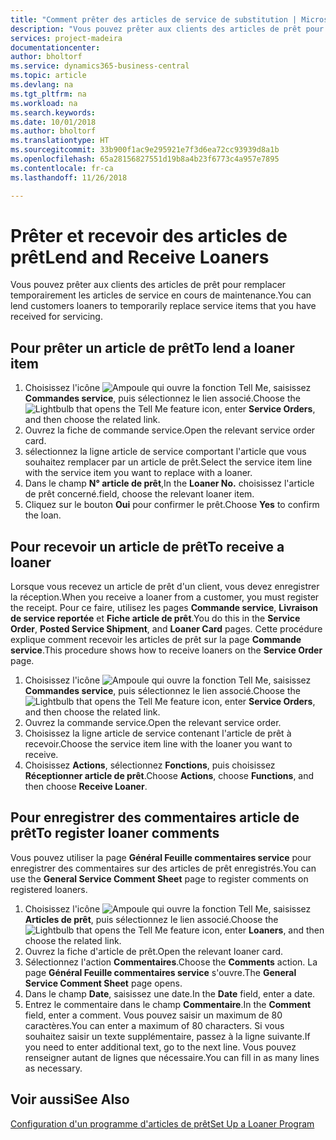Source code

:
 ```yaml
---
title: "Comment prêter des articles de service de substitution | Microsoft Docs"
description: "Vous pouvez prêter aux clients des articles de prêt pour remplacer temporairement les articles de service en cours de maintenance."
services: project-madeira
documentationcenter: 
author: bholtorf
ms.service: dynamics365-business-central
ms.topic: article
ms.devlang: na
ms.tgt_pltfrm: na
ms.workload: na
ms.search.keywords: 
ms.date: 10/01/2018
ms.author: bholtorf
ms.translationtype: HT
ms.sourcegitcommit: 33b900f1ac9e295921e7f3d6ea72cc93939d8a1b
ms.openlocfilehash: 65a28156827551d19b8a4b23f6773c4a957e7895
ms.contentlocale: fr-ca
ms.lasthandoff: 11/26/2018

---
```

# <a name="lend-and-receive-loaners"></a><span data-ttu-id="0d092-103">Prêter et recevoir des articles de prêt</span><span class="sxs-lookup"><span data-stu-id="0d092-103">Lend and Receive Loaners</span></span>
<span data-ttu-id="0d092-104">Vous pouvez prêter aux clients des articles de prêt pour remplacer temporairement les articles de service en cours de maintenance.</span><span class="sxs-lookup"><span data-stu-id="0d092-104">You can lend customers loaners to temporarily replace service items that you have received for servicing.</span></span>  
  
## <a name="to-lend-a-loaner-item"></a><span data-ttu-id="0d092-105">Pour prêter un article de prêt</span><span class="sxs-lookup"><span data-stu-id="0d092-105">To lend a loaner item</span></span>    
1. <span data-ttu-id="0d092-106">Choisissez l'icône ![Ampoule qui ouvre la fonction Tell Me](media/ui-search/search_small.png "Dites-moi ce que vous voulez faire"), saisissez **Commandes service**, puis sélectionnez le lien associé.</span><span class="sxs-lookup"><span data-stu-id="0d092-106">Choose the ![Lightbulb that opens the Tell Me feature](media/ui-search/search_small.png "Tell me what you want to do") icon, enter **Service Orders**, and then choose the related link.</span></span>  
2. <span data-ttu-id="0d092-107">Ouvrez la fiche de commande service.</span><span class="sxs-lookup"><span data-stu-id="0d092-107">Open the relevant service order card.</span></span>  
3. <span data-ttu-id="0d092-108">sélectionnez la ligne article de service comportant l'article que vous souhaitez remplacer par un article de prêt.</span><span class="sxs-lookup"><span data-stu-id="0d092-108">Select the service item line with the service item you want to replace with a loaner.</span></span>  
4. <span data-ttu-id="0d092-109">Dans le champ **N° article de prêt**,</span><span class="sxs-lookup"><span data-stu-id="0d092-109">In the **Loaner No.**</span></span> <span data-ttu-id="0d092-110">choisissez l'article de prêt concerné.</span><span class="sxs-lookup"><span data-stu-id="0d092-110">field, choose the relevant loaner item.</span></span>  
5. <span data-ttu-id="0d092-111">Cliquez sur le bouton **Oui** pour confirmer le prêt.</span><span class="sxs-lookup"><span data-stu-id="0d092-111">Choose **Yes** to confirm the loan.</span></span>  

## <a name="to-receive-a-loaner"></a><span data-ttu-id="0d092-112">Pour recevoir un article de prêt</span><span class="sxs-lookup"><span data-stu-id="0d092-112">To receive a loaner</span></span>  
<span data-ttu-id="0d092-113">Lorsque vous recevez un article de prêt d'un client, vous devez enregistrer la réception.</span><span class="sxs-lookup"><span data-stu-id="0d092-113">When you receive a loaner from a customer, you must register the receipt.</span></span> <span data-ttu-id="0d092-114">Pour ce faire, utilisez les pages **Commande service**, **Livraison de service reportée** et **Fiche article de prêt**.</span><span class="sxs-lookup"><span data-stu-id="0d092-114">You do this in the **Service Order**, **Posted Service Shipment**, and **Loaner Card** pages.</span></span> <span data-ttu-id="0d092-115">Cette procédure explique comment recevoir les articles de prêt sur la page **Commande service**.</span><span class="sxs-lookup"><span data-stu-id="0d092-115">This procedure shows how to receive loaners on the **Service Order** page.</span></span>  
  
1. <span data-ttu-id="0d092-116">Choisissez l'icône ![Ampoule qui ouvre la fonction Tell Me](media/ui-search/search_small.png "Dites-moi ce que vous voulez faire"), saisissez **Commandes service**, puis sélectionnez le lien associé.</span><span class="sxs-lookup"><span data-stu-id="0d092-116">Choose the ![Lightbulb that opens the Tell Me feature](media/ui-search/search_small.png "Tell me what you want to do") icon, enter **Service Orders**, and then choose the related link.</span></span>  
2. <span data-ttu-id="0d092-117">Ouvrez la commande service.</span><span class="sxs-lookup"><span data-stu-id="0d092-117">Open the relevant service order.</span></span>  
3. <span data-ttu-id="0d092-118">Choisissez la ligne article de service contenant l'article de prêt à recevoir.</span><span class="sxs-lookup"><span data-stu-id="0d092-118">Choose the service item line with the loaner you want to receive.</span></span>  
4. <span data-ttu-id="0d092-119">Choisissez **Actions**, sélectionnez **Fonctions**, puis choisissez **Réceptionner article de prêt**.</span><span class="sxs-lookup"><span data-stu-id="0d092-119">Choose **Actions**, choose **Functions**, and then choose **Receive Loaner**.</span></span>  

## <a name="to-register-loaner-comments"></a><span data-ttu-id="0d092-120">Pour enregistrer des commentaires article de prêt</span><span class="sxs-lookup"><span data-stu-id="0d092-120">To register loaner comments</span></span>  
<span data-ttu-id="0d092-121">Vous pouvez utiliser la page **Général Feuille commentaires service** pour enregistrer des commentaires sur des articles de prêt enregistrés.</span><span class="sxs-lookup"><span data-stu-id="0d092-121">You can use the **General Service Comment Sheet** page to register comments on registered loaners.</span></span>  
  
1. <span data-ttu-id="0d092-122">Choisissez l'icône ![Ampoule qui ouvre la fonction Tell Me](media/ui-search/search_small.png "Dites-moi ce que vous voulez faire"), saisissez **Articles de prêt**, puis sélectionnez le lien associé.</span><span class="sxs-lookup"><span data-stu-id="0d092-122">Choose the ![Lightbulb that opens the Tell Me feature](media/ui-search/search_small.png "Tell me what you want to do") icon, enter **Loaners**, and then choose the related link.</span></span>  
2. <span data-ttu-id="0d092-123">Ouvrez la fiche d'article de prêt.</span><span class="sxs-lookup"><span data-stu-id="0d092-123">Open the relevant loaner card.</span></span>  
3. <span data-ttu-id="0d092-124">Sélectionnez l'action **Commentaires**.</span><span class="sxs-lookup"><span data-stu-id="0d092-124">Choose the **Comments** action.</span></span> <span data-ttu-id="0d092-125">La page **Général Feuille commentaires service** s'ouvre.</span><span class="sxs-lookup"><span data-stu-id="0d092-125">The **General Service Comment Sheet** page opens.</span></span>  
4. <span data-ttu-id="0d092-126">Dans le champ **Date**, saisissez une date.</span><span class="sxs-lookup"><span data-stu-id="0d092-126">In the **Date** field, enter a date.</span></span>  
5. <span data-ttu-id="0d092-127">Entrez le commentaire dans le champ **Commentaire**.</span><span class="sxs-lookup"><span data-stu-id="0d092-127">In the **Comment** field, enter a comment.</span></span> <span data-ttu-id="0d092-128">Vous pouvez saisir un maximum de 80 caractères.</span><span class="sxs-lookup"><span data-stu-id="0d092-128">You can enter a maximum of 80 characters.</span></span> <span data-ttu-id="0d092-129">Si vous souhaitez saisir un texte supplémentaire, passez à la ligne suivante.</span><span class="sxs-lookup"><span data-stu-id="0d092-129">If you need to enter additional text, go to the next line.</span></span> <span data-ttu-id="0d092-130">Vous pouvez renseigner autant de lignes que nécessaire.</span><span class="sxs-lookup"><span data-stu-id="0d092-130">You can fill in as many lines as necessary.</span></span>  
  
## <a name="see-also"></a><span data-ttu-id="0d092-131">Voir aussi</span><span class="sxs-lookup"><span data-stu-id="0d092-131">See Also</span></span>  
[<span data-ttu-id="0d092-132">Configuration d'un programme d'articles de prêt</span><span class="sxs-lookup"><span data-stu-id="0d092-132">Set Up a Loaner Program</span></span>](service-how-setup-loaner-program.md)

□ □ □ □ □

From the listing, copy every line where the string "saisissez" appears.

WRITTEN REPLY ::
1. <span data-ttu-id="0d092-106">Choisissez l'icône ![Ampoule qui ouvre la fonction Tell Me](media/ui-search/search_small.png "Dites-moi ce que vous voulez faire"), saisissez **Commandes service**, puis sélectionnez le lien associé.</span><span class="sxs-lookup"><span data-stu-id="0d092-106">Choose the ![Lightbulb that opens the Tell Me feature](media/ui-search/search_small.png "Tell me what you want to do") icon, enter **Service Orders**, and then choose the related link.</span></span>  
1. <span data-ttu-id="0d092-116">Choisissez l'icône ![Ampoule qui ouvre la fonction Tell Me](media/ui-search/search_small.png "Dites-moi ce que vous voulez faire"), saisissez **Commandes service**, puis sélectionnez le lien associé.</span><span class="sxs-lookup"><span data-stu-id="0d092-116">Choose the ![Lightbulb that opens the Tell Me feature](media/ui-search/search_small.png "Tell me what you want to do") icon, enter **Service Orders**, and then choose the related link.</span></span>  
1. <span data-ttu-id="0d092-122">Choisissez l'icône ![Ampoule qui ouvre la fonction Tell Me](media/ui-search/search_small.png "Dites-moi ce que vous voulez faire"), saisissez **Articles de prêt**, puis sélectionnez le lien associé.</span><span class="sxs-lookup"><span data-stu-id="0d092-122">Choose the ![Lightbulb that opens the Tell Me feature](media/ui-search/search_small.png "Tell me what you want to do") icon, enter **Loaners**, and then choose the related link.</span></span>  
4. <span data-ttu-id="0d092-126">Dans le champ **Date**, saisissez une date.</span><span class="sxs-lookup"><span data-stu-id="0d092-126">In the **Date** field, enter a date.</span></span>  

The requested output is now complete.